Look good. Feel good. Play good. It’s an adage that has Montgomery County high schools dipping into their athletic budgets so their football players can shine under the Friday night lights.
County schools averaged about $8,725 in football equipment expenditures last year, according to Dr. William “Duke” Beattie, the school system’s director of systemwide athletics. Football uniforms, renewed at most county teams on three- to four-year cycles, can account for a significant portion of that.
At Kensington’s Albert Einstein High School, the school paid $6,000 for 100 new home and road uniforms, said first-year coach Neal Owens.
“To me it represents a lot. A new look, a new attitude, hopefully a turnaround season,” said senior Damien Monroe, who wore used uniforms the past three seasons. “We kind of like the brand-new type of look and it definitely makes you feel better.”

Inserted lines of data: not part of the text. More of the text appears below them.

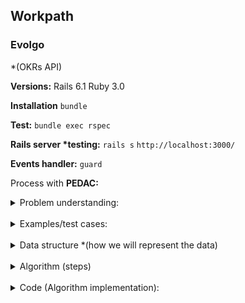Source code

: ## Workpath

### Evolgo
*(OKRs API)

**Versions:**
Rails 6.1
Ruby 3.0

**Installation**
`bundle`

**Test:**
`bundle exec rspec`

**Rails server \*testing:**
`rails s`
`http://localhost:3000/`


**Events handler:**
`guard`


Process with **PEDAC:**
<details>
<summary> Problem understanding:</summary>
  <br>

  - **Problem Domain:**
    none so far
  - **Mental Model:**
      create a RESTful application with endpoints based on the 3 stories:
    - User can create a goal
    - User create key-results associated with a goal to track progress of it.
    - As user I want to get the list of my goals and see my progress.
  - **Input:**
      User, Goal, Key-Result database and endpoints
  - **Output:**
      Data answering the story-endpoints User, goal, key-result, progress
  - **Requirements:**
    - It should be an API *Only(No front-end and only endpoints)
  - **Rules:**
    - Implicit:
      - follow standards and guidelines as a production level code (Good practices, testing, Production databse as PostgreSQL).
    - Explicit:
      - None so far
  - **Questions:**
    - Probably is as easy as possible solution, in any case I think is good to ask if the user should be created with a password and we should add some Token-based Authentication.
    For now I will start it whithout as is not specified and I think it will be ok to implemented later on.

    - About the model associations.
      In my understanding:
      - User has many goals
      - Goals belong to user
      - User can Create a Key-Result
      - Key-Result belongs to Goal
      - Goal has many Key-Results
        User can Create a Key-Result **But(implicitly in my logic) it should be though Goal, right?
        So it should be:
        We create a User, the User Create a Goals, from a Goal we create Key-Objectives
        So, in my understanding, the user should assign the goal id to create a key-result. Do I am missing something?

  Answer:
  1. User authentication is not required. But, it would be a great addition. You can implement any approach that you feel better.
  2. You are right about the model association.

</details>
<br>

<details>–
<summary>Examples/test cases:</summary>

- Story 1:
  As a user I want to create a Goal.
  Acceptance criteria:
  ● A user can create a goal
  ● A goal has an owner (user who created it by default)
  ● A goal has a title. For an e.g., “Grow our engineering team”
  ● A goal has a start date
  ● A goal has an end date

- Story 2:
  A a user I want to create “Key Results”, associated with a goal, to track the progress of my goal
  Acceptance criteria:
  ● A user can create a key result
  ● A key result has a title. For an e.g., “Hire 1 Backend Engineers”
  ● A key result has a status. The status is either “not started”, “in progress”, or
  “completed”.
  ● A Key Result always belongs to a goal
  ● A goal has many key results

- Story 3:
  A a user I want to get the list of all goals that are owned by me
  Acceptance criteria:
  ● A user can view all goals they created
  ● The information about goal includes:
  ○ Title of the goal
  ○ Start date of the goal
  ○ End date of the goal
  ○ Progress of the goal
  ● The progress of a goal is decided by the status of its key results.
  ○ It is the ratio of total number of key results with completed status divided by the
  total number of key results
  ○ For examples,
  ■ If a goal has 2 key results and both are “completed” the progress is 100%
  ■ If a goal has 2 key results and 1 is “completed” the progress is 50%
  ■ If a goal has 2 key results and none of them are completed the progress
  is 0 %

  ○ The progress is also considered zero percent, if a goal does not have any key
  result associated with it.
</details>
<br>

<details>
<summary>Data structure *(how we will represent the data)</summary>
  ~PostgreSQL~, relations
</details>
<br>

<details>
<summary>Algorithm (steps)</summary>

  1. Take my time to read and reasoning, resuming the key points, create the mental model, examples, input, output, requirements, rules and ask for questions(1hr aprox).
  2. Choose the gems I need and create a new rails project:
  `rails new okrs_evolgo -T -d postgresql`
    -T `--database=postgresql` or `-d postgresql`
    -T (don't include minitest)
    --database=postgresql (use postgresql database)
  3. Add and modify this Readme file
  4. Add/set Gems/DB I want to use:
    Todo's:
      - [x]  pg (PostgreSQL) =>  https://github.com/ged/ruby-pg
      - [x] reek => https://github.com/troessner/reek
      - [x] rspec-rails => https://github.com/rspec/rspec-rails
      - [x] rubocop => https://github.com/rubocop/rubocop
      - [x] rubocop-rails => https://github.com/rubocop/rubocop-rails
      - [x] rubocop-rspec => https://github.com/rubocop/rubocop-rspec
      - [x] guard => https://github.com/guard/guard
      - [x] guard-rspec => https://github.com/guard/guard-rspec
      - [x] guard-rubocop => https://github.com/guard/guard-rubocop
      - [x] shoulda-matchers => https://github.com/thoughtbot/shoulda-matchers
      Add Rubocop autogen config*
      `rubocop --auto-gen-config`
  5. Define the model with respective columns/parameters and associations.
      - User has goals
      - Goals belong to User
      - User can Create a Key-Result
      - Key-Result belongs to Goal
      - Goal has many Key-Results

      User params
        - owner *(*=presence true)
      Goal params
        - user_id (foreign_key) *
        - title *
        - star_date
        - end_date
      KeyResult params
        - goal_id (foreign_key) *
        - user_id (foreign_key) *
        - title *
        - status (default zero to change it 'not started' via key-value)*
  6. Create models/associations via TDD
    `rails g model User owner:string`
    `rails g model Goal user:references title:string start_date:datetime end_date:datetime`
    `rails g model KeyResult user:references goal:references title:string status:float`
    Adding , :default => 0 in (status)
    **( I decided to use float instead integer for future percentage)
  7. Create validations via TDD, make all tests green and fix rubocop offensess.

  8. Add the specific controllers
    `rails g controller Users`
    `rails g controller Goals`
    `rails g controller KeyResults`

  9. Add example cases as tests, and make it all green adding specific methods and testing the model.
    - fix rubocop offenses from instance variables in RSpec

  10. Add the RESTful routes and controller actions:
    - Story 1
    - Story 2
    - Story 3

  11. Add jwt authentication for user? ** Pending!
    ``

</details>
<br>
<details>
<summary> Code (Algorithm implementation):</details>

<br>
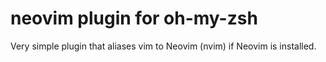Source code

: # neovim plugin for oh-my-zsh
Very simple plugin that aliases vim to Neovim (nvim) if Neovim is installed.
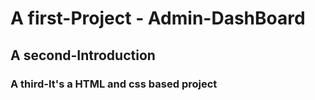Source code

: # A first-Project - Admin-DashBoard
## A second-Introduction
### A third-It's a HTML and css based project
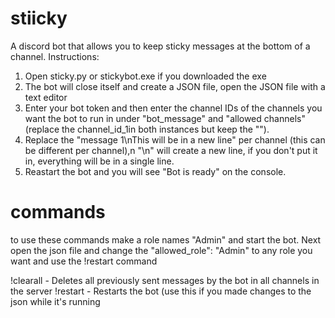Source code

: # stiicky
A discord bot that allows you to keep sticky messages at the bottom of a channel.
Instructions:
1.    Open sticky.py or stickybot.exe if you downloaded the exe
2.    The bot will close itself and create a JSON file, open the JSON file with a text editor
3.    Enter your bot token and then enter the channel IDs of the channels you want the bot to run in under "bot_message" and "allowed       channels" (replace the channel_id_1in both instances but keep the "").
4.    Replace the "message 1\nThis will be in a new line" per channel (this can be different per channel),n "\n" will create a new line, if you don't put it in, everything will be in a single line.
5.    Reastart the bot and you will see "Bot is ready" on the console.


# commands
to use these commands make a role names "Admin" and start the bot. Next open the json file and change the "allowed_role": "Admin" to any role you want and use the !restart command

!clearall - Deletes all previously sent messages by the bot in all channels in the server
!restart - Restarts the bot (use this if you made changes to the json while it's running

Einstein’s sizable purchase isn’t just the cost of looking good. It’s the cost of playing well, too. According to Stephany Coakley, director at Maximum Mental Training Associates, a Washington, D.C.-based psychology consulting firm, there is research suggesting that new attire can have a positive impact on performance.
“In order to perform at a high level, you have to be confident and have self-esteem. And the way you look will facilitate or debilitate your level of confidence,” Coakley said.
Coaches and players echoed Coakley’s sentiments.
“When they feel that they look good and they got the new uniforms and everything’s all bright and shiny, they’re going to come out with a swagger,” said Greg Kellner, coach of Bethesda’s Walter Johnson High School. “… That is something that the kids, they all talk about it.”
County high schools averaged about $155,000 in total athletic expenditures during the 2013-14 academic year and all of them were provided sufficient, certified football safety equipment, according to Beattie. But there were discrepancies between the teams: average football expenditures ranged from $13,000 to $31,000 (average $21,000 for all county high schools), and booster club income ranged from $0 to $61,500 ($22,300 average), he said.
“Some may be at a position where they can update things more frequently than others, but competitive disadvantages? I say absolutely not,” Beattie said.
The Albert Einstein High School Sports Booster Club’s annual expenditures are about $25,000 — most going to uniforms, according to club president Mike Etherton. He said that if a team has a certain need, regardless of the sport, the booster club works with the school to purchase the equipment.
At John F. Kennedy High School in Silver Spring, where the booster club is inactive, football coach Carlos Smith said the team has difficulty meeting some equipment demands.
“We can get A, B, C and D but you might not get E, F,” Smith said.
Springbrook High School faces similar challenges, said football coach Adam Bahr.
The Springbrook Athletic Booster Club, which in past years has paid for new lights and video equipment, has a goal of raising about $10,000 for the upcoming year, said club co-president Rachel Spangenberg.
“Fundraising in our community is extremely difficult, and the budget, to my understanding, doesn’t even come close to covering all the costs to all the teams,” said Bahr, a third-year coach at the Silver Spring school.
Springbrook received 150 new football uniforms after winning a contest run by professional football player Pierre Garçon, but if not for the free uniforms, Bahr said, “We would be in tough shape.”